* [Task goal]: Although the entries contain pictures, the copy should hold only their exact text.
Given data START
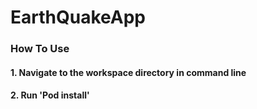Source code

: # EarthQuakeApp
### How To Use
#### 1. Navigate to the workspace directory in command line
#### 2. Run 'Pod install'
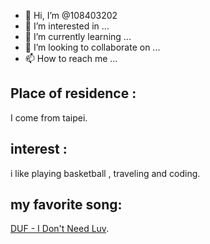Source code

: - 👋 Hi, I’m @108403202
- 👀 I’m interested in ...
- 🌱 I’m currently learning ...
- 💞️ I’m looking to collaborate on ...
- 📫 How to reach me ...

## Place of residence :
I come from taipei. 
## interest :
i like playing basketball , traveling and coding.
## my favorite song:
[DUF - I Don't Need Luv](https://www.youtube.com/watch?v=AOzwxhWJdLg&list=PUjmj0hNRdPfGz43p5EJBDzA&index=17&ab_channel=DUFDUF).
<!---
108403202/108403202 is a ✨ special ✨ repository because its `README.md` (this file) appears on your GitHub profile.
You can click the Preview link to take a look at your changes.
--->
Given data END
* [Exercise output]:
Source code

: # EarthQuakeApp
### How To Use
#### 1. Navigate to the workspace directory in command line
#### 2. Run 'Pod install'
Source code

: - 👋 Hi, I’m @108403202
- 👀 I’m interested in ...
- 🌱 I’m currently learning ...
- 💞️ I’m looking to collaborate on ...
- 📫 How to reach me ...

## Place of residence :
I come from taipei. 
## interest :
i like playing basketball , traveling and coding.
## my favorite song:
[DUF - I Don't Need Luv](https://www.youtube.com/watch?v=AOzwxhWJdLg&list=PUjmj0hNRdPfGz43p5EJBDzA&index=17&ab_channel=DUFDUF).
<!---
108403202/108403202 is a ✨ special ✨ repository because its `README.md` (this file) appears on your GitHub profile.
You can click the Preview link to take a look at your changes.
--->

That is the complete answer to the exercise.